BlackRock and L&G chiefs back flat rate pension relief

Senior figures at asset management companies have called for a flat rate of tax relief to encourage more consumer understanding about pensions, a plan which was dropped by the government ahead of the March Budget.

Speaking at the Marketforce annual conference in London today (8 June) Nigel Wilson, the chief executive of Legal & General, and Tony Stenning, managing director at BlackRock, said there a number of unresolved issues which needed reform.

Mr Wilson said the introduction of the Lifetime Isa, announced in this year’s Budget, did not go far enough.

Article continues after advert

He said: “Providing such generous tax relief to an older generation is simply inter-generationally unfair, especially as that generation will be a huge strain on NHS resources.

“It is also unfair in the sense that it is regressive. The simpler approach by far would have been to introduce a flat rate at 25 per cent or 20 per cent.”

Meanwhile Mr Stenning said BlackRock’s research showed people didn’t understand the government was effectively putting money into their pensions.

He said: “Let’s have this flat rate so it’s buy one get one free. People understand that.”

Plans for changes to the amount of tax relief savers get on their pensions were mooted ahead of the March Budget, but were eventually dropped by the government.

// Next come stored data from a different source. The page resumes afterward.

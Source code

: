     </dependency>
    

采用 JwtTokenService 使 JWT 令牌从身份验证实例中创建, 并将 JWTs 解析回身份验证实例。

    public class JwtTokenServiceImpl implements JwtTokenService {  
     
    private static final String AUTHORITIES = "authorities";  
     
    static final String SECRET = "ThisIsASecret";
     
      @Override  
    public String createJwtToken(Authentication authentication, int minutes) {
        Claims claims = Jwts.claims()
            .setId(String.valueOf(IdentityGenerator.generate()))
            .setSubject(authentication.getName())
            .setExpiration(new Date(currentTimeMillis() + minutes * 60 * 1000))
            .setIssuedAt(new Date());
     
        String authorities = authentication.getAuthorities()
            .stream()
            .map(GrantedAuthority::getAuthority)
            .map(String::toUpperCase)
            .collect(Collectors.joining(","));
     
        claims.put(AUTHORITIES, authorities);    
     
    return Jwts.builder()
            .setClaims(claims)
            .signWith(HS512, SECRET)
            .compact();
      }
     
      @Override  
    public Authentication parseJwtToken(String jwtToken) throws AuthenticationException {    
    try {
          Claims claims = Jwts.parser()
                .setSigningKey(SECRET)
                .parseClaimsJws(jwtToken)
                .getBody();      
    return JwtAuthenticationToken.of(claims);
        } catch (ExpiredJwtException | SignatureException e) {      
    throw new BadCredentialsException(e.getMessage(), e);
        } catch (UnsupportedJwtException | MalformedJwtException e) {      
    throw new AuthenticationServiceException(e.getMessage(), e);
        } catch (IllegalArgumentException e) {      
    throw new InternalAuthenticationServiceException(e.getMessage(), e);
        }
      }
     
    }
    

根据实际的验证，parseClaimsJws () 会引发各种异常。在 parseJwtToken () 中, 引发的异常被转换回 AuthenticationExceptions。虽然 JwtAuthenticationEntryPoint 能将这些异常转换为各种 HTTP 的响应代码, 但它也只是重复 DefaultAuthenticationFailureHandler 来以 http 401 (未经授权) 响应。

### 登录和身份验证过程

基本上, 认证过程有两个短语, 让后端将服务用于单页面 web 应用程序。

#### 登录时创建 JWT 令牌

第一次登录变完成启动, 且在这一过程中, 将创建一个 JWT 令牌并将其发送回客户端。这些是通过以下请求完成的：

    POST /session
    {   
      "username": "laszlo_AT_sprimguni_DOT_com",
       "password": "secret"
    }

Mr Stenning added that BlackRock’s research found unadvised people tend to have much more in cash which provided smaller returns.

Some of the people surveys equated investing to gambling.

He said: “They need our help and we need a clear distinction between advice and guidance and to give people rules of thumb that permeate everything.”

John James, managing director of Vanguard, added: “We love being a complex industry because it makes us feel good but people who make things simple have a big advantage.”

Meanwhile Mr Wilson added that fintech in the UK has been “disappointing” and warned that companies such as Google, Facebook and Ali Baba would enter this space if existing companies didn’t act.

He also said the 75bps cap on charges didn’t go far enough and should be reduced to 50bps and said it was “really disappointing” the introduction of pot follows member had been “ducked” last year.